Weather Research and Forecasting Model

WRF and WRF-CHEM have been installed on Abel. To check which version is available:

module avail wrf

-------------------------------------------------------------------------------------- /cluster/etc/modulefiles ---------------------------------------------------------------------------------------

To set-up your environment:

module load wrf/3.6.1

When loading wrf, the following environment variables are defined:

  • WRF_HOME: directory where WRF has been installed; this can be used to check WRF sources
  • WPS_HOME: directory where WPS has been installed. It is unlikely you have to check or change WPS source code but you will find in this directory all the metadata required to run WPS (the GEOGRID.TBL, METGRID.TBL, and Vtable files).
  • WPS_GEOG_PATH: contains theterrestrial static input data. Even if you use your own compiled version of WRF/WPS, it is NOT necessary to download these files again.
  • WRFIO_NCD_LARGE_FILE_SUPPORT: it is set to 1 to allow you to store large netCDF files (more than 2GB).
  • WRF_EXAMPLES: directory where all WRF and WRF-CHEM examples are stored.
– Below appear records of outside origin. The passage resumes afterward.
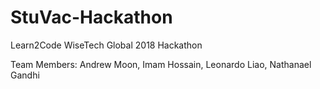 # StuVac-Hackathon
Learn2Code WiseTech Global 2018 Hackathon

Team Members: Andrew Moon, Imam Hossain, Leonardo Liao, Nathanael Gandhi
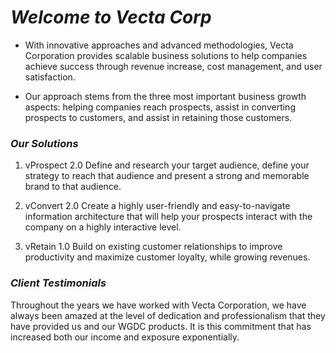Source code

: # **_Welcome to Vecta Corp_**

* With innovative approaches and advanced methodologies, Vecta Corporation provides scalable business solutions to help companies achieve success through revenue increase, cost management, and user satisfaction. 

* Our approach stems from the three most important business growth aspects: helping companies reach prospects, assist in converting prospects to customers, and assist in retaining those customers.

### **_Our Solutions_**

1. vProspect 2.0
 Define and research your target audience, define your strategy to reach that audience and present a strong and memorable brand to that audience.

2. vConvert 2.0
 Create a highly user-friendly and easy-to-navigate information architecture that will help your prospects interact with the company on a highly interactive level.

3. vRetain 1.0
 Build on existing customer relationships to improve productivity and maximize customer loyalty, while growing revenues.

### **_Client Testimonials_**

Throughout the years we have worked with Vecta Corporation, we have always been amazed at the level of dedication and professionalism that they have provided us and our WGDC products. It is this commitment that has increased both our income and exposure exponentially.




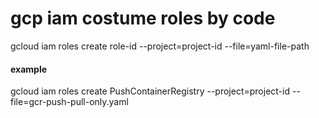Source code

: # gcp iam costume roles by code

gcloud iam roles create role-id --project=project-id --file=yaml-file-path

#### example
gcloud iam roles create PushContainerRegistry --project=project-id --file=gcr-push-pull-only.yaml
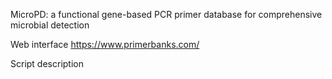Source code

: MicroPD: a functional gene-based PCR primer database for comprehensive microbial detection


Web interface
https://www.primerbanks.com/

Script description
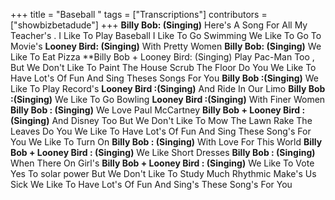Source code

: +++
title = "Baseball "
tags = ["Transcriptions"]
contributors = ["showbizbetadude"]
+++
**Billy Bob: (Singing)**
Here's A Song For All My Teacher's 
. I Like To Play Baseball 
I Like To Go Swimming 
We Like To Go To Movie's 
**Looney Bird: (Singing)**
With Pretty Women 
**Billy Bob: (Singing)**
We Like To Eat Pizza 
**Billy Bob + Looney Bird: (Singing) 
Play Pac-Man Too , But We Don't Like To Paint The House
Scrub The Floor 
Do You
We Like To Have Lot's Of Fun
And Sing Theses Songs For You
**Billy Bob :(Singing)**
We Like To Play Record's
**Looney Bird :(Singing)**
And Ride In Our Limo 
**Billy Bob :(Singing)**
We Like To Go Bowling
**Looney Bird :(Singing)**
With Finer Women 
**Billy Bob : (Singing)**
We Love Paul McCartney
**Billy Bob + Looney Bird : (Singing)**
And Disney Too
But We Don't Like To Mow The Lawn 
Rake The Leaves 
Do You
We Like To Have Lot's Of Fun And Sing These Song's For You 
We Like To Turn On 
**Billy Bob : (Singing)**
With Love For This World 
 **Billy Bob + Looney Bird : (Singing)**
We Like Short Dresses 
**Billy Bob : (Singing)**
When There On Girl's
 **Billy Bob + Looney Bird : (Singing)**
We Like To Vote Yes To solar power
But We Don't Like To Study Much 
Rhythmic
Make's Us Sick 
We Like To Have Lot's Of Fun And Sing's These Song's For You  


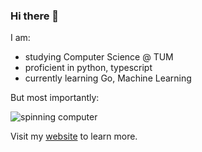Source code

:### Hi there 👋
I am:
- studying Computer Science @ TUM
- proficient in python, typescript
- currently learning Go, Machine Learning

But most importantly:

![spinning computer](https://media.tenor.com/jzLenAc6npoAAAAi/computer-computador.gif)

Visit my [website](https://www.fangx.ing) to learn more.
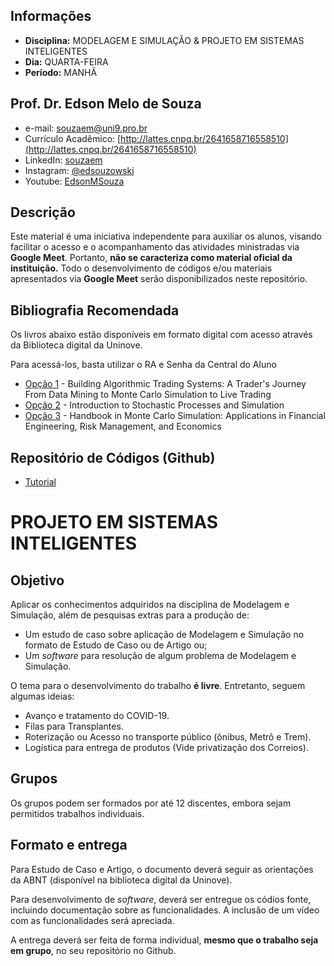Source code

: ## Informações
* **Disciplina:** MODELAGEM E SIMULAÇÃO & PROJETO EM SISTEMAS INTELIGENTES
* **Dia:** QUARTA-FEIRA
* **Período:** MANHÃ

## Prof. Dr. Edson Melo de Souza
* e-mail: [souzaem@uni9.pro.br](mailto:souzaem@uni9.pro.br)
* Currículo Acadêmico: [http://lattes.cnpq.br/2641658716558510](http://lattes.cnpq.br/2641658716558510)
* LinkedIn: [souzaem](https://www.linkedin.com/in/souzaem/)
* Instagram: [@edsouzowski](https://www.instagram.com/edsouzowski/)
* Youtube: [EdsonMSouza](https://youtube.com/EdsonMSouza/playlists)

## Descrição
Este material é uma iniciativa independente para auxiliar os alunos, visando facilitar o acesso e o acompanhamento das atividades ministradas via **Google Meet**. Portanto, **não se caracteriza como material oficial da instituição.** Todo o desenvolvimento de códigos e/ou materiais apresentados via **Google Meet** serão disponibilizados neste repositório.

## Bibliografia Recomendada
Os livros abaixo estão disponíveis em formato digital com acesso através da Biblioteca digital da Uninove.

Para acessá-los, basta utilizar o RA e Senha da Central do Aluno

* [Opção 1](https://learning.oreilly.com/library/view/building-algorithmic-trading/9781118778883/) - Building Algorithmic Trading Systems: A Trader's Journey From Data Mining to Monte Carlo Simulation to Live Trading
* [Opção 2](https://learning.oreilly.com/library/view/introduction-to-stochastic/9781786304841/) - Introduction to Stochastic Processes and Simulation
* [Opção 3](https://learning.oreilly.com/library/view/handbook-in-monte/9780470531112/) - Handbook in Monte Carlo Simulation: Applications in Financial Engineering, Risk Management, and Economics

## Repositório de Códigos (Github)
* [Tutorial](https://github.com/geracaoti/comandos-git) 
 
# PROJETO EM SISTEMAS INTELIGENTES

## Objetivo
Aplicar os conhecimentos adquiridos na disciplina de Modelagem e Simulação, além de pesquisas extras para a produção de:
* Um estudo de caso sobre aplicação de Modelagem e Simulação no formato de Estudo de Caso ou de Artigo ou;
* Um *software* para resolução de algum problema de Modelagem e Simulação.

O tema para o desenvolvimento do trabalho **é livre**. Entretanto, seguem algumas ideias:
* Avanço e tratamento do COVID-19.
* Filas para Transplantes.
* Roterização ou Acesso no transporte público (ônibus, Metrô e Trem).
* Logística para entrega de produtos (Vide privatização dos Correios).
## Grupos
Os grupos podem ser formados por até 12 discentes, embora sejam permitidos trabalhos individuais.

## Formato e entrega
Para Estudo de Caso e Artigo, o documento deverá seguir as orientações da ABNT (disponível na biblioteca digital da Uninove). 

Para desenvolvimento de *software*, deverá ser entregue os códios fonte, incluindo documentação sobre as funcionalidades. A inclusão de um vídeo com as funcionalidades será apreciada.

A entrega deverá ser feita de forma individual, **mesmo que o trabalho seja em grupo**, no seu repositório no Github.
If you wish to run one of this example see our dedicated section on running tutorials.


WRF has been compiled with intel compilers and MPI:

module list 

Currently Loaded Modulefiles:
  1) use.own                 3) openmpi.intel/1.6.1     5) netcdf.intel/    7) jasper/1.900.1          9) openmpi.intel/1.8      11) wrf/3.6.1
  2) intel/2011.10           4) hdf5/1.8.9_intel        6) intel-libs/2013.sp1.3   8) intel/2013.sp1.3       10) ncl/6.2.0

We suggest you specify the version you wish to use to avoid any problems if we install a new default version (as it is important to stick to the very same version for your  simulations).

Running WRF:

The following steps are necessary to run WRF on our systems:

  1. WRF Preprocessing System (WPS)
  2. WRF System

WRF Preprocessing System (WPS)

Most parameters for WPS must be given in namelist.wps

  • define_grid.py uses namelist.wps to plot your defined grid
  • run_geogrid.py  runs geogrid.exe to create static data for your domain
  • run_ungrib.py runs ungrib.exe to unpack your input GRIB data
  • run_metgrid.py runs metgrid.exe to interpolate input data onto your model domain


Most parameters for WRF must be given in namelist.input

  • run_init_wrf.py runs real.exe to initialize WRF and creates two files such as wrfinput_d<domain> and wrfbdy_d<domain> where <domain> is the domain number (01, 02, etc.)
  • run_wrf.py runs the numerical integration program wrf.exe

TIPS: to get the usage of these python scripts, use -h or --help. For instance:

run_ungrib.py -h
Usage: run_ungrib.py --expid expid --vtable vtable --datadir datadir [--start_date startdate --end_date enddate] [--interval_seconds val] [--prefix FILE]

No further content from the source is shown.